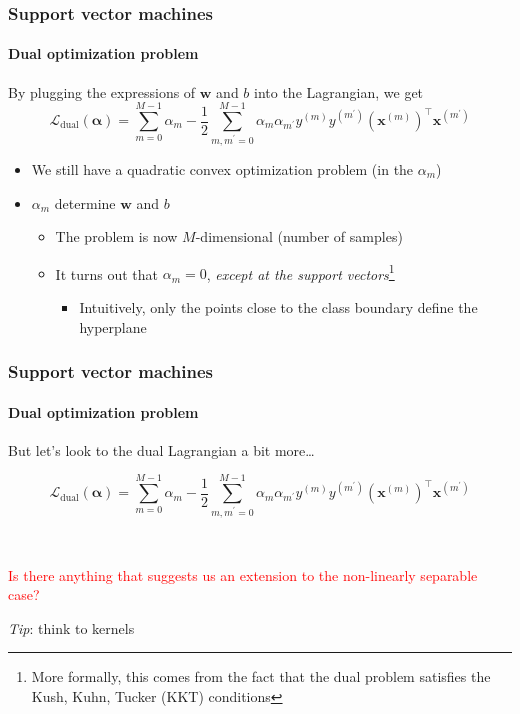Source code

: \documentclass[aspectratio=43]{beamer}
\begin{document}
\begin{frame}
  \frametitle{Support vector machines}
  \framesubtitle{Dual optimization problem}

  By plugging the expressions of $\mathbf{w}$ and $b$ into the Lagrangian, we get
  \[\mathcal{L}_{\mathrm{dual}}\left( \mathbf{\alpha} \right) = \sum_{m=0}^{M-1}\alpha_m - \frac{1}{2}\sum_{m,m^\prime=0}^{M-1}\alpha_m\alpha_{m^\prime}y^{(m)}y^{(m^\prime)}\left( \mathbf{x}^{(m)} \right)^\top \mathbf{x}^{(m^\prime)}\]

  \begin{itemize}
    \item We still have a quadratic convex optimization problem (in the $\alpha_m$)
    \item $\alpha_m$ determine $\mathbf{w}$ and $b$
    \begin{itemize}
      \item The problem is now $M$-dimensional (number of samples)
      \item It turns out that $\alpha_m=0$, \emph{except at the support vectors}\footnote{More formally, this comes from the fact that the dual problem satisfies the Kush, Kuhn, Tucker (KKT) conditions}
      \begin{itemize}
        \item Intuitively, only the points close to the class boundary define the hyperplane
      \end{itemize}
    \end{itemize}
  \end{itemize}

\end{frame}


\begin{frame}
  \frametitle{Support vector machines}
  \framesubtitle{Dual optimization problem}
  
  But let's look to the dual Lagrangian a bit more\dots

  \[\mathcal{L}_{\mathrm{dual}}\left( \mathbf{\alpha} \right) = \sum_{m=0}^{M-1}\alpha_m - \frac{1}{2}\sum_{m,m^\prime=0}^{M-1}\alpha_m\alpha_{m^\prime}y^{(m)}y^{(m^\prime)}\left( \mathbf{x}^{(m)} \right)^\top \mathbf{x}^{(m^\prime)}\]

  \ \\
  \begin{center}
    \textcolor{red}{Is there anything that suggests us an extension to the non-linearly separable case?}

    \emph{Tip}: think to kernels
  \end{center}

  
\end{frame}
\end{document}
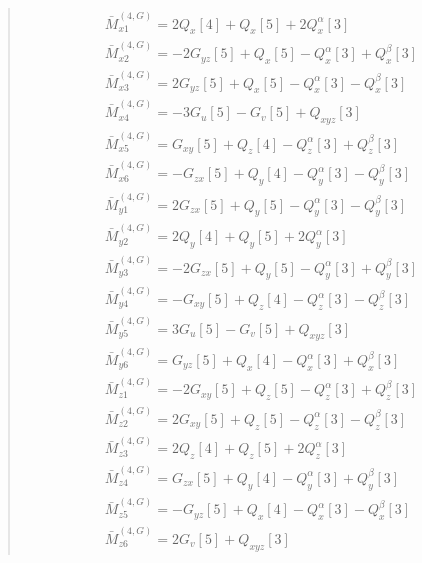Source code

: \documentclass[fleqn,10pt]{jsarticle}
\begin{document}
\begin{quote}
\begin{align*}
& \bar{M}^{(4,G)}_{x1} = 2 Q_{x}[4] + Q_{x}[5] + 2 Q_{x}^{\alpha}[3] \\
& \bar{M}^{(4,G)}_{x2} = - 2 G_{yz}[5] + Q_{x}[5] - Q_{x}^{\alpha}[3] + Q_{x}^{\beta}[3] \\
& \bar{M}^{(4,G)}_{x3} = 2 G_{yz}[5] + Q_{x}[5] - Q_{x}^{\alpha}[3] - Q_{x}^{\beta}[3] \\
& \bar{M}^{(4,G)}_{x4} = - 3 G_{u}[5] - G_{v}[5] + Q_{xyz}[3] \\
& \bar{M}^{(4,G)}_{x5} = G_{xy}[5] + Q_{z}[4] - Q_{z}^{\alpha}[3] + Q_{z}^{\beta}[3] \\
& \bar{M}^{(4,G)}_{x6} = - G_{zx}[5] + Q_{y}[4] - Q_{y}^{\alpha}[3] - Q_{y}^{\beta}[3] \\
& \bar{M}^{(4,G)}_{y1} = 2 G_{zx}[5] + Q_{y}[5] - Q_{y}^{\alpha}[3] - Q_{y}^{\beta}[3] \\
& \bar{M}^{(4,G)}_{y2} = 2 Q_{y}[4] + Q_{y}[5] + 2 Q_{y}^{\alpha}[3] \\
& \bar{M}^{(4,G)}_{y3} = - 2 G_{zx}[5] + Q_{y}[5] - Q_{y}^{\alpha}[3] + Q_{y}^{\beta}[3] \\
& \bar{M}^{(4,G)}_{y4} = - G_{xy}[5] + Q_{z}[4] - Q_{z}^{\alpha}[3] - Q_{z}^{\beta}[3] \\
& \bar{M}^{(4,G)}_{y5} = 3 G_{u}[5] - G_{v}[5] + Q_{xyz}[3] \\
& \bar{M}^{(4,G)}_{y6} = G_{yz}[5] + Q_{x}[4] - Q_{x}^{\alpha}[3] + Q_{x}^{\beta}[3] \\
& \bar{M}^{(4,G)}_{z1} = - 2 G_{xy}[5] + Q_{z}[5] - Q_{z}^{\alpha}[3] + Q_{z}^{\beta}[3] \\
& \bar{M}^{(4,G)}_{z2} = 2 G_{xy}[5] + Q_{z}[5] - Q_{z}^{\alpha}[3] - Q_{z}^{\beta}[3] \\
& \bar{M}^{(4,G)}_{z3} = 2 Q_{z}[4] + Q_{z}[5] + 2 Q_{z}^{\alpha}[3] \\
& \bar{M}^{(4,G)}_{z4} = G_{zx}[5] + Q_{y}[4] - Q_{y}^{\alpha}[3] + Q_{y}^{\beta}[3] \\
& \bar{M}^{(4,G)}_{z5} = - G_{yz}[5] + Q_{x}[4] - Q_{x}^{\alpha}[3] - Q_{x}^{\beta}[3] \\
& \bar{M}^{(4,G)}_{z6} = 2 G_{v}[5] + Q_{xyz}[3]
\end{align*}
\end{quote}
\end{document}
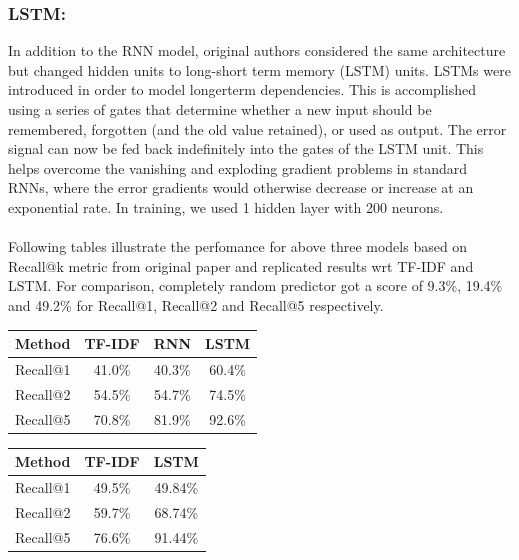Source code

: \documentclass[letterpaper] {article} %
\begin{document}
\subsubsection{LSTM:} 
In addition to the RNN model, original authors considered the same architecture but changed hidden units to long-short term memory (LSTM) units\cite{hochreiter1997long}. LSTMs were introduced in order to model longerterm dependencies. This is accomplished using a series of gates that determine whether a new input should be remembered, forgotten (and the old value retained), or used as output. The error signal can now be fed back indefinitely into the gates of the LSTM unit. This helps overcome the vanishing and exploding gradient problems in standard RNNs, where the error gradients would otherwise decrease or increase at an exponential rate. In training, we used 1 hidden layer with 200 neurons. 
\\\\
Following tables illustrate the perfomance for above three models based on Recall@k metric from original paper and replicated results wrt TF-IDF and LSTM. For comparison, completely random predictor got a score of 9.3\%, 19.4\% and 49.2\% for Recall@1, Recall@2 and Recall@5 respectively.
\begin{center}
	\begin{tabular}{ |c|c|c|c| } 
		\hline
		\textbf{Method} & \textbf{TF-IDF} & \textbf{RNN} & \textbf{LSTM} \\ \hline
		Recall@1 & 41.0\%  & 40.3\% & 60.4\% \\ \hline
		Recall@2 & 54.5\% & 54.7\% & 74.5\% \\ \hline
		Recall@5 & 70.8\% & 81.9\% & 92.6\% \\ \hline
	\end{tabular}
\end{center}
\begin{center}
	\begin{tabular}{ |c|c|c| } 
		\hline
		\textbf{Method} & \textbf{TF-IDF} & \textbf{LSTM} \\ \hline
		Recall@1 & 49.5\% & 49.84\% \\ \hline
		Recall@2 & 59.7\% & 68.74\% \\ \hline
		Recall@5 & 76.6\% & 91.44\% \\ \hline
	\end{tabular}
\end{center}
\end{document}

ABOUT THIS TASK.
Print the entire listing above verbatim. No picture should be included.

EXERCISE ANSWER.
Source code

: \documentclass[aspectratio=43]{beamer}
\begin{document}
\begin{frame}
  \frametitle{Support vector machines}
  \framesubtitle{Dual optimization problem}

  By plugging the expressions of $\mathbf{w}$ and $b$ into the Lagrangian, we get
  \[\mathcal{L}_{\mathrm{dual}}\left( \mathbf{\alpha} \right) = \sum_{m=0}^{M-1}\alpha_m - \frac{1}{2}\sum_{m,m^\prime=0}^{M-1}\alpha_m\alpha_{m^\prime}y^{(m)}y^{(m^\prime)}\left( \mathbf{x}^{(m)} \right)^\top \mathbf{x}^{(m^\prime)}\]

  \begin{itemize}
    \item We still have a quadratic convex optimization problem (in the $\alpha_m$)
    \item $\alpha_m$ determine $\mathbf{w}$ and $b$
    \begin{itemize}
      \item The problem is now $M$-dimensional (number of samples)
      \item It turns out that $\alpha_m=0$, \emph{except at the support vectors}\footnote{More formally, this comes from the fact that the dual problem satisfies the Kush, Kuhn, Tucker (KKT) conditions}
      \begin{itemize}
        \item Intuitively, only the points close to the class boundary define the hyperplane
      \end{itemize}
    \end{itemize}
  \end{itemize}

\end{frame}


\begin{frame}
  \frametitle{Support vector machines}
  \framesubtitle{Dual optimization problem}
  
  But let's look to the dual Lagrangian a bit more\dots

  \[\mathcal{L}_{\mathrm{dual}}\left( \mathbf{\alpha} \right) = \sum_{m=0}^{M-1}\alpha_m - \frac{1}{2}\sum_{m,m^\prime=0}^{M-1}\alpha_m\alpha_{m^\prime}y^{(m)}y^{(m^\prime)}\left( \mathbf{x}^{(m)} \right)^\top \mathbf{x}^{(m^\prime)}\]

  \ \\
  \begin{center}
    \textcolor{red}{Is there anything that suggests us an extension to the non-linearly separable case?}

    \emph{Tip}: think to kernels
  \end{center}

  
\end{frame}
\end{document}
Source code

: \documentclass[fleqn,10pt]{jsarticle}
\begin{document}
\begin{quote}
\begin{align*}
& \bar{M}^{(4,G)}_{x1} = 2 Q_{x}[4] + Q_{x}[5] + 2 Q_{x}^{\alpha}[3] \\
& \bar{M}^{(4,G)}_{x2} = - 2 G_{yz}[5] + Q_{x}[5] - Q_{x}^{\alpha}[3] + Q_{x}^{\beta}[3] \\
& \bar{M}^{(4,G)}_{x3} = 2 G_{yz}[5] + Q_{x}[5] - Q_{x}^{\alpha}[3] - Q_{x}^{\beta}[3] \\
& \bar{M}^{(4,G)}_{x4} = - 3 G_{u}[5] - G_{v}[5] + Q_{xyz}[3] \\
& \bar{M}^{(4,G)}_{x5} = G_{xy}[5] + Q_{z}[4] - Q_{z}^{\alpha}[3] + Q_{z}^{\beta}[3] \\
& \bar{M}^{(4,G)}_{x6} = - G_{zx}[5] + Q_{y}[4] - Q_{y}^{\alpha}[3] - Q_{y}^{\beta}[3] \\
& \bar{M}^{(4,G)}_{y1} = 2 G_{zx}[5] + Q_{y}[5] - Q_{y}^{\alpha}[3] - Q_{y}^{\beta}[3] \\
& \bar{M}^{(4,G)}_{y2} = 2 Q_{y}[4] + Q_{y}[5] + 2 Q_{y}^{\alpha}[3] \\
& \bar{M}^{(4,G)}_{y3} = - 2 G_{zx}[5] + Q_{y}[5] - Q_{y}^{\alpha}[3] + Q_{y}^{\beta}[3] \\
& \bar{M}^{(4,G)}_{y4} = - G_{xy}[5] + Q_{z}[4] - Q_{z}^{\alpha}[3] - Q_{z}^{\beta}[3] \\
& \bar{M}^{(4,G)}_{y5} = 3 G_{u}[5] - G_{v}[5] + Q_{xyz}[3] \\
& \bar{M}^{(4,G)}_{y6} = G_{yz}[5] + Q_{x}[4] - Q_{x}^{\alpha}[3] + Q_{x}^{\beta}[3] \\
& \bar{M}^{(4,G)}_{z1} = - 2 G_{xy}[5] + Q_{z}[5] - Q_{z}^{\alpha}[3] + Q_{z}^{\beta}[3] \\
& \bar{M}^{(4,G)}_{z2} = 2 G_{xy}[5] + Q_{z}[5] - Q_{z}^{\alpha}[3] - Q_{z}^{\beta}[3] \\
& \bar{M}^{(4,G)}_{z3} = 2 Q_{z}[4] + Q_{z}[5] + 2 Q_{z}^{\alpha}[3] \\
& \bar{M}^{(4,G)}_{z4} = G_{zx}[5] + Q_{y}[4] - Q_{y}^{\alpha}[3] + Q_{y}^{\beta}[3] \\
& \bar{M}^{(4,G)}_{z5} = - G_{yz}[5] + Q_{x}[4] - Q_{x}^{\alpha}[3] - Q_{x}^{\beta}[3] \\
& \bar{M}^{(4,G)}_{z6} = 2 G_{v}[5] + Q_{xyz}[3]
\end{align*}
\end{quote}
\end{document}
Source code

: \documentclass[letterpaper] {article} %
\begin{document}
\subsubsection{LSTM:} 
In addition to the RNN model, original authors considered the same architecture but changed hidden units to long-short term memory (LSTM) units\cite{hochreiter1997long}. LSTMs were introduced in order to model longerterm dependencies. This is accomplished using a series of gates that determine whether a new input should be remembered, forgotten (and the old value retained), or used as output. The error signal can now be fed back indefinitely into the gates of the LSTM unit. This helps overcome the vanishing and exploding gradient problems in standard RNNs, where the error gradients would otherwise decrease or increase at an exponential rate. In training, we used 1 hidden layer with 200 neurons. 
\\\\
Following tables illustrate the perfomance for above three models based on Recall@k metric from original paper and replicated results wrt TF-IDF and LSTM. For comparison, completely random predictor got a score of 9.3\%, 19.4\% and 49.2\% for Recall@1, Recall@2 and Recall@5 respectively.
\begin{center}
	\begin{tabular}{ |c|c|c|c| } 
		\hline
		\textbf{Method} & \textbf{TF-IDF} & \textbf{RNN} & \textbf{LSTM} \\ \hline
		Recall@1 & 41.0\%  & 40.3\% & 60.4\% \\ \hline
		Recall@2 & 54.5\% & 54.7\% & 74.5\% \\ \hline
		Recall@5 & 70.8\% & 81.9\% & 92.6\% \\ \hline
	\end{tabular}
\end{center}
\begin{center}
	\begin{tabular}{ |c|c|c| } 
		\hline
		\textbf{Method} & \textbf{TF-IDF} & \textbf{LSTM} \\ \hline
		Recall@1 & 49.5\% & 49.84\% \\ \hline
		Recall@2 & 59.7\% & 68.74\% \\ \hline
		Recall@5 & 76.6\% & 91.44\% \\ \hline
	\end{tabular}
\end{center}
\end{document}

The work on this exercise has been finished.